This thread has been locked.

If you have a related question, please click the "Ask a related question" button in the top right corner. The newly created question will be automatically linked to this question.

Question about the simulation on DM6446

Hi,

I want to test the performance of some loop like the following.

#include <std.h>

#include <log.h>
#include <clk.h>
#include "Cachecfg.h"

#define N 1024

int a[N], b[N], c[N];

Void myTask();

/*
* ======== main ========
*/
Void main()
{
LOG_printf(&trace, "hello world!");

/* fall into DSP/BIOS idle loop */
return;
}

Void myTask()
{
// int a[N], b[N];
int i, sum;
// Float timeout, milliSecsPerIntr, cycles;
LgUns start, stop, result;

sum = 0;
for(i = 0; i < N; i++)
{
a[i] = i;
b[i] = i;
}

start = CLK_gethtime();

#pragma MUST_ITERATE(N, , N)
for(i = 0; i < N; i++)
sum += a[i] * b[i];

stop = CLK_gethtime();
result = stop - start;

LOG_printf(&trace, "The result is: %d\n", result);
LOG_printf(&trace, "The sum is: %d\n", sum);
}

And the pipeline information is like this.

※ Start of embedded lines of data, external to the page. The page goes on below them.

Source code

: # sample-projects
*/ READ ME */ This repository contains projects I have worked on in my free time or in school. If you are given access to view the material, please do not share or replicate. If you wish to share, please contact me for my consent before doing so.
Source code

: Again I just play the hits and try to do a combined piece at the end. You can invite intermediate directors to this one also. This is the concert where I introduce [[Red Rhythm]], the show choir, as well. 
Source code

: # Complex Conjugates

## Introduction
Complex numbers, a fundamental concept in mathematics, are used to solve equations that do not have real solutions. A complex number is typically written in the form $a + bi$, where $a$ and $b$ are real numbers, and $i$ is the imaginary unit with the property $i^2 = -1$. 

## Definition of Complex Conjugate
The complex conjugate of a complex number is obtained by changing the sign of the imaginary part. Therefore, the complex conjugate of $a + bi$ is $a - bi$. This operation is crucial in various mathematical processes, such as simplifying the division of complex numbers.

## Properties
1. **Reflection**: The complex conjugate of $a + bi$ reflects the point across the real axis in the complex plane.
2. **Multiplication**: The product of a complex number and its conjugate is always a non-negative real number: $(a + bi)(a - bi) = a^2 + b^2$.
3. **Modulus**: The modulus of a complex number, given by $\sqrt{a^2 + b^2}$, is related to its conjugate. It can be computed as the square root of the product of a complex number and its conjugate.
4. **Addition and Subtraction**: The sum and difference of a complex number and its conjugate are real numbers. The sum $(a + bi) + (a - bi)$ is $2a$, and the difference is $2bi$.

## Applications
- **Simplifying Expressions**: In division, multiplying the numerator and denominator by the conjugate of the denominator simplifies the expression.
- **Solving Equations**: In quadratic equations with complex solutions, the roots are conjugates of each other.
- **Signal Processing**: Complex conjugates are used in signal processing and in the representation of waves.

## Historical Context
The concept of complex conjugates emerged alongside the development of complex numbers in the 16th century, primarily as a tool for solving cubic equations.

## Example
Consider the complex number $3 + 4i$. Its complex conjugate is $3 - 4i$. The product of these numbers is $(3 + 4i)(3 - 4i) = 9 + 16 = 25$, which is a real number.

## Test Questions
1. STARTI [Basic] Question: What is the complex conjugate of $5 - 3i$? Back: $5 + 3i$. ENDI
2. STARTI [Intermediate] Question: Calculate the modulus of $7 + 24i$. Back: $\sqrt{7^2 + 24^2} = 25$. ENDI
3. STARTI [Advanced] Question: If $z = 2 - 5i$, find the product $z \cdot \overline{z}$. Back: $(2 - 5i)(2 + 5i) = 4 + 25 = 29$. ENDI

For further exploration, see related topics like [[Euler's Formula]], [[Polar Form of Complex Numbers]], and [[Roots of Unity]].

;*----------------------------------------------------------------------------*
;* SOFTWARE PIPELINE INFORMATION
;*
;* Loop found in file : ../clk.c
;* Loop source line : 44
;* Loop opening brace source line : 45
;* Loop closing brace source line : 45
;* Known Minimum Trip Count : 1024
;* Known Maximum Trip Count : 1024
;* Known Max Trip Count Factor : 1024
;* Loop Carried Dependency Bound(^) : 0
;* Unpartitioned Resource Bound : 1
;* Partitioned Resource Bound(*) : 1
;* Resource Partition:
;* A-side B-side
;* .L units 0 0
;* .S units 0 0
;* .D units 1* 1*
;* .M units 1* 0
;* .X cross paths 1* 0
;* .T address paths 1* 1*
;* Long read paths 0 0
;* Long write paths 0 0
;* Logical ops (.LS) 0 0 (.L or .S unit)
;* Addition ops (.LSD) 1 0 (.L or .S or .D unit)
;* Bound(.L .S .LS) 0 0
;* Bound(.L .S .D .LS .LSD) 1* 1*
;*
;* Searching for software pipeline schedule at ...
;* ii = 1 Schedule found with 10 iterations in parallel
;* Done
;*
;* Loop will be splooped
;* Collapsed epilog stages : 0
;* Collapsed prolog stages : 0
;* Minimum required memory pad : 0 bytes
;*
;* Minimum safe trip count : 1
;*
;* If you know that this loop will always execute at a multiple of <2048> and at least <2048> times, try adding "#pragma MUST_ITERATE(2048, ,2048)" just before the loop.
;*----------------------------------------------------------------------------*
$C$L4: ; PIPED LOOP PROLOG
.dwpsn file "../clk.c",line 44,column 0,is_stmt

SPLOOPD 1 ;10 ; (P)
|| MV .L1 A10,A5
|| MV .L2 B10,B5 ; |44|
|| MVC .S2 B5,ILC

;** --------------------------------------------------------------------------*
$C$L5: ; PIPED LOOP KERNEL
$C$DW$L$_myTask$7$B:
.dwpsn file "../clk.c",line 45,column 0,is_stmt

SPMASK L1
|| MV .L1 A4,A11 ; |41|
|| LDW .D1T1 *A5++,A4 ; |45| (P) <0,0>
|| LDW .D2T2 *B5++,B4 ; |45| (P) <0,0>

NOP 4
MPY32 .M1X B4,A4,A3 ; |45| (P) <0,5>
NOP 2

SPMASK L1
|| ZERO .L1 A6 ; |34|

SPKERNEL 5,0
|| ADD .L1 A3,A6,A6 ; |45| <0,9>

$C$DW$L$_myTask$7$E:
;** --------------------------------------------------------------------------*
$C$L6: ; PIPED LOOP EPILOG
$C$DW$12 .dwtag DW_TAG_TI_branch
.dwattr $C$DW$12, DW_AT_low_pc(0x00)
.dwattr $C$DW$12, DW_AT_name("_CLK_gethtime")
.dwattr $C$DW$12, DW_AT_TI_call
CALL .S2 _CLK_gethtime ; |47|
ADDKPC .S2 $C$RL1,B3,3 ; |47|
MV .L2X A6,B10
$C$RL1: ; CALL OCCURS {_CLK_gethtime} {0} ; |47|

I notice that  ii = 1 . Then, I test the program on DM6446 with two types of simulation.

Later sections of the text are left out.